Through my work, I have also spoken to ministers who have told me that suicide is the unforgivable sin, because you can’t repent of it. Now friends, if I haven’t remembered to repent (or even noticed) every time I’ve had an unkind thought or broken a traffic law, I guess my soul could be in jeopardy. But I tend to believe otherwise. God is personal (Luke 12:7), wants the best for his children (Romans 8:28), and nothing can separate us from God’s love. “For I am persuaded, that neither death, nor life, nor angels, nor principalities, nor powers, nor things present, nor things to come, nor height, nor depth, nor any other creature, shall be able to separate us from the love of God, which is in Christ Jesus our Lord.” Romans 8:35. Nor suicide, guys. It may be a sin, it may even be an awful sin, but it is not an unforgivable sin.
My faith is what has allowed me to heal, and to let go of the “what if’s” and start considering the “what now’s?” It has allowed me to work in my field and believe that it matters. My work has been a source of healing in my life, so here is my spiel on ways you can get involved if your life has been touched by suicide, and you want to do something positive:
You can participate in a walk or other fundraiser for your local chapter of American Foundation for Suicide Prevention, Mental Health America, the National Alliance on Mental Illness, or one of the other reputable organizations that work to end stigma and research evidence-based ways of preventing suicide. (For example, you can raise money for the STARTLINGLY excellent MHA in Delaware, to support SOS support groups, mental health awareness activities, and suicide prevention education.) You can attend a gatekeeper training on suicide prevention, or become an educator yourself (which would take a bit more time and work, but opportunities are there). If you’re really ready to be challenged and make a difference, you can volunteer at your local chapter of the National Suicide Prevention Lifeline, 1-800-273-TALK (8255).
But whether or not you get involved in those ways, I hope that you are able to find something that comforts you, whether that’s through something profound (and I hope it is), like connecting with God; something proactive, like reaching out to a friend you think might be depressed (or having the courage to reach out for help if you think you might be depressed yourself); or something simple, like spending some time remembering your loved one (and that’s important, too), snuggled on the couch watching a few too many episodes of The Simpsons.

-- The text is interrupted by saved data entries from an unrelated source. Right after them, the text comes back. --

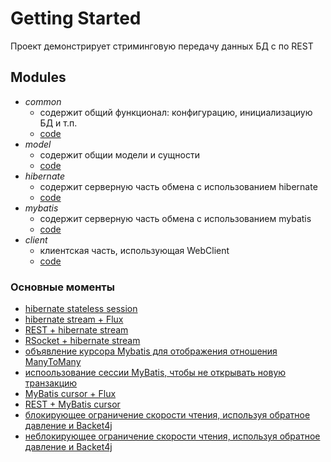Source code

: # Getting Started

Проект демонстрирует стриминговую передачу данных БД с по REST

## Modules

- *common*
    - содержит общий функционал: конфигурацию, инициализациую БД и т.п.
    - [code](https://github.com/azyablin/flux/tree/main/common)
- *model*
    - содержит общии модели и сущности
    - [code](https://github.com/azyablin/flux/tree/main/common)
- *hibernate*
    - содержит серверную часть обмена с использованием hibernate
    - [code](https://github.com/azyablin/flux/tree/main/hibernate)
- *mybatis*
    - содержит серверную часть обмена с использованием mybatis
    - [code](https://github.com/azyablin/flux/tree/main/mybatis)
- *client*
    - клиентская часть, использующая WebClient
    - [code](https://github.com/azyablin/flux/tree/main/client)

### Основные моменты

* [hibernate stateless session](https://github.com/azyablin/flux/blob/main/hibernate/src/main/java/com/magnit/flux/hibernate/dao/HibernateFluxResultProducer.java#L36)
* [hibernate stream + Flux](https://github.com/azyablin/flux/blob/main/hibernate/src/main/java/com/magnit/flux/hibernate/dao/HibernateFluxResultProducer.java#L40)
* [REST + hibernate stream](https://github.com/azyablin/flux/blob/main/hibernate/src/main/java/com/magnit/flux/hibernate/controller/HibernateOperationController.java#L27)
* [RSocket + hibernate stream](https://github.com/azyablin/flux/blob/main/hibernate/src/main/java/com/magnit/flux/hibernate/controller/HibernateOperationController.java#L32)
* [объявление курсора Mybatis для отображения отношения ManyToMany](https://github.com/azyablin/flux/blob/main/mybatis/src/main/resources/mapper/operation-detail-mapper.xml#L11)
* [испоользование сессии MyBatis, чтобы не открывать новую транзакцию](https://github.com/azyablin/flux/blob/main/mybatis/src/main/java/com/magnit/flux/mybatis/dao/MyBatisFluxResultProducer.java#L40)
* [MyBatis cursor + Flux](https://github.com/azyablin/flux/blob/main/mybatis/src/main/java/com/magnit/flux/mybatis/dao/MyBatisFluxResultProducer.java#L42)
* [REST + MyBatis cursor](https://github.com/azyablin/flux/blob/main/mybatis/src/main/java/com/magnit/flux/mybatis/controller/MyBatisOperationController.java#L26)
* [блокирующее ограничение скорости чтения, используя обратное давление и Backet4j](https://github.com/azyablin/flux/blob/main/client/src/main/java/com/magnit/flux/client/service/RateLimitService.java#L30)
* [неблокирующее ограничение скорости чтения, используя обратное давление и Backet4j](https://github.com/azyablin/flux/blob/main/client/src/main/java/com/magnit/flux/client/service/RateLimitService.java#L49)


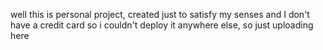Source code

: well this is personal project, created just to satisfy my senses and I don't have a credit card so i couldn't deploy it anywhere else, so just uploading here
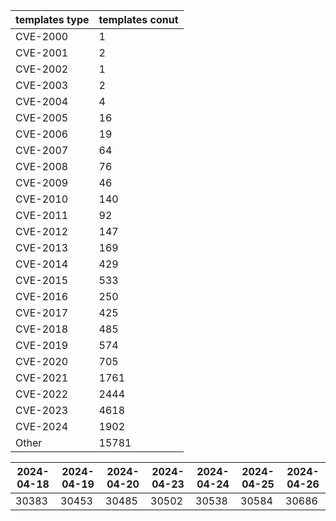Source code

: | templates type | templates conut | 
| --- | --- | 
| CVE-2000 | 1 |
| CVE-2001 | 2 |
| CVE-2002 | 1 |
| CVE-2003 | 2 |
| CVE-2004 | 4 |
| CVE-2005 | 16 |
| CVE-2006 | 19 |
| CVE-2007 | 64 |
| CVE-2008 | 76 |
| CVE-2009 | 46 |
| CVE-2010 | 140 |
| CVE-2011 | 92 |
| CVE-2012 | 147 |
| CVE-2013 | 169 |
| CVE-2014 | 429 |
| CVE-2015 | 533 |
| CVE-2016 | 250 |
| CVE-2017 | 425 |
| CVE-2018 | 485 |
| CVE-2019 | 574 |
| CVE-2020 | 705 |
| CVE-2021 | 1761 |
| CVE-2022 | 2444 |
| CVE-2023 | 4618 |
| CVE-2024 | 1902 |
| Other | 15781 |


|2024-04-18 | 2024-04-19 | 2024-04-20 | 2024-04-23 | 2024-04-24 | 2024-04-25 | 2024-04-26|
|--- | ------ | ------ | ------ | ------ | ------ | ---|
|30383 | 30453 | 30485 | 30502 | 30538 | 30584 | 30686|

4 thoughts on “For Those Left Behind After Suicide”
Well done Emily. God has a purpose even if we can’t figure it out; and he is a merciful and compassionate God, even when it doesn’t feel like it.
Oh Emily, you speak the words that God wants us to hear. No way can we be separated from Him and the ones we love.
This is excellent, a wonderful reminder that God is for us and with us in this journey. You are a very good writer.